:: EXERCISE OBJECTIVE ::
Each line below with the string "proto" should be copied.

:: SUPPLIED MATERIAL ::
[Start of Attachment]

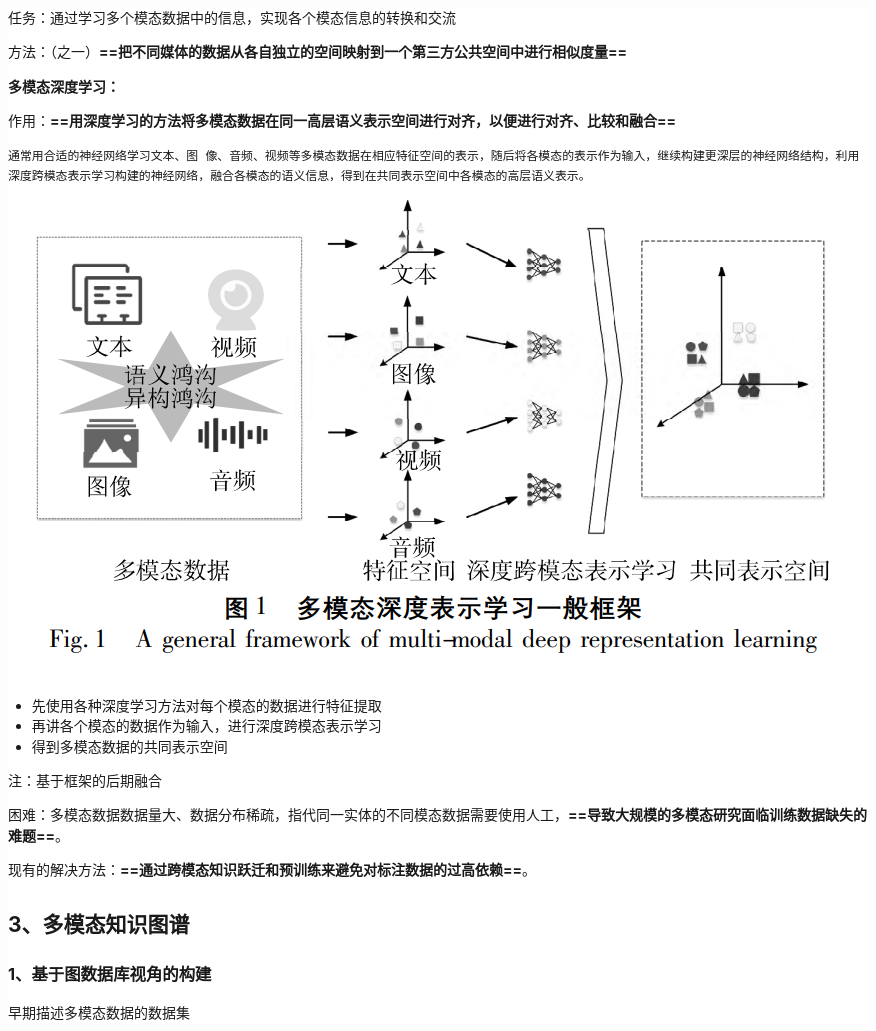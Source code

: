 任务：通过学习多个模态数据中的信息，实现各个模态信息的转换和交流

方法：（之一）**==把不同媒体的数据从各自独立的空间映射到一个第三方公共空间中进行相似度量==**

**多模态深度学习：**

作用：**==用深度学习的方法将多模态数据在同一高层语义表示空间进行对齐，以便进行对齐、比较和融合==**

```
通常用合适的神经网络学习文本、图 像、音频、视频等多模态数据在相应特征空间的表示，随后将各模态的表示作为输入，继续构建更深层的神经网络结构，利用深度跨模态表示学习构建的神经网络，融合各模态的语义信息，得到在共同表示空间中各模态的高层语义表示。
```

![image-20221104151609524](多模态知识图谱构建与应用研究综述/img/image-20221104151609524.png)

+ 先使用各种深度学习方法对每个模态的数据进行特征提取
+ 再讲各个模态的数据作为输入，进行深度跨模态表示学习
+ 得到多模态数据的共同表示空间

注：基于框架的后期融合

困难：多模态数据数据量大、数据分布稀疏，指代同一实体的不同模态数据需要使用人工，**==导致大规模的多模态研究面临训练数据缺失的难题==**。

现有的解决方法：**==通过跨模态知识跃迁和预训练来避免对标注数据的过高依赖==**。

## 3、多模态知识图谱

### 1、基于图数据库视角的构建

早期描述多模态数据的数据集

[End of Attachment]
[Start of Attachment]

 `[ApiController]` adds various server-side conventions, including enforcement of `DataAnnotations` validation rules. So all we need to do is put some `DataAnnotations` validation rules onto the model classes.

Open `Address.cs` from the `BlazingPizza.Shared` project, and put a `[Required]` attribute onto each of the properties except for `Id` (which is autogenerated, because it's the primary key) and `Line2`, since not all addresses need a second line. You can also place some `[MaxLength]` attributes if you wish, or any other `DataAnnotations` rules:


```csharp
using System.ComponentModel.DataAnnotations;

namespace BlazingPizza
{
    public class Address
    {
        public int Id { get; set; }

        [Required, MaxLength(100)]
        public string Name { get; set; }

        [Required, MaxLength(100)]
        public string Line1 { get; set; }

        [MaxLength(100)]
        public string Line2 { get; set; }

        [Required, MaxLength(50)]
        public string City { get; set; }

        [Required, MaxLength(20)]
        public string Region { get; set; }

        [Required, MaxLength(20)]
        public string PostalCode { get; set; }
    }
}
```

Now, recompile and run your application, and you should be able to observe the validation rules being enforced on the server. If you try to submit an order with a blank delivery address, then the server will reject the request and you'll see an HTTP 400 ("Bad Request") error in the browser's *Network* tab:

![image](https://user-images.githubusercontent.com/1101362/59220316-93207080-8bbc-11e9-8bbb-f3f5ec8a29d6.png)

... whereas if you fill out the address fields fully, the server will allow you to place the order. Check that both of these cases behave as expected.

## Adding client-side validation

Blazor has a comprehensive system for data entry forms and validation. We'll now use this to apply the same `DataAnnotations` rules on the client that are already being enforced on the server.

[End of Attachment]
[Start of Attachment]

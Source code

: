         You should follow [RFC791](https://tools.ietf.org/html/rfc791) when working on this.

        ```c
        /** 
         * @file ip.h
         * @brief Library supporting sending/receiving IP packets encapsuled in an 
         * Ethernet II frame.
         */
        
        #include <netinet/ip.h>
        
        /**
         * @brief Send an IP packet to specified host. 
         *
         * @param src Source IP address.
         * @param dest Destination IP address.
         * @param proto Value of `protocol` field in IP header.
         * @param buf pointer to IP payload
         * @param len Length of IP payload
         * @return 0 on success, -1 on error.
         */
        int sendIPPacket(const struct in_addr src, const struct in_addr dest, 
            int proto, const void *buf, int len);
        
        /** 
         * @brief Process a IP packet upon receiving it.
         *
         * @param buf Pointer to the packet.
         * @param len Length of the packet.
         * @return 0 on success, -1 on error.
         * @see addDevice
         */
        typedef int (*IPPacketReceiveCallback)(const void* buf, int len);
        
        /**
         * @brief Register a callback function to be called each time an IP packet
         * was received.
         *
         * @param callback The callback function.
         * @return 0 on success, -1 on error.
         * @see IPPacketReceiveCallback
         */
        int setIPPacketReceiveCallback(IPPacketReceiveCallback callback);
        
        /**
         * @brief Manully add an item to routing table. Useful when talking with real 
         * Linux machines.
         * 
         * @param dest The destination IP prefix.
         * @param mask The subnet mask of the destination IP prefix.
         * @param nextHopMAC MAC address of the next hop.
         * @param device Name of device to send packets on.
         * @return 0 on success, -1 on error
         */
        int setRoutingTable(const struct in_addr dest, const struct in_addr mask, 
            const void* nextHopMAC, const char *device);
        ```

[End of Attachment]

:: WRITTEN ANSWER ::
         * @param proto Value of `protocol` field in IP header.
            int proto, const void *buf, int len);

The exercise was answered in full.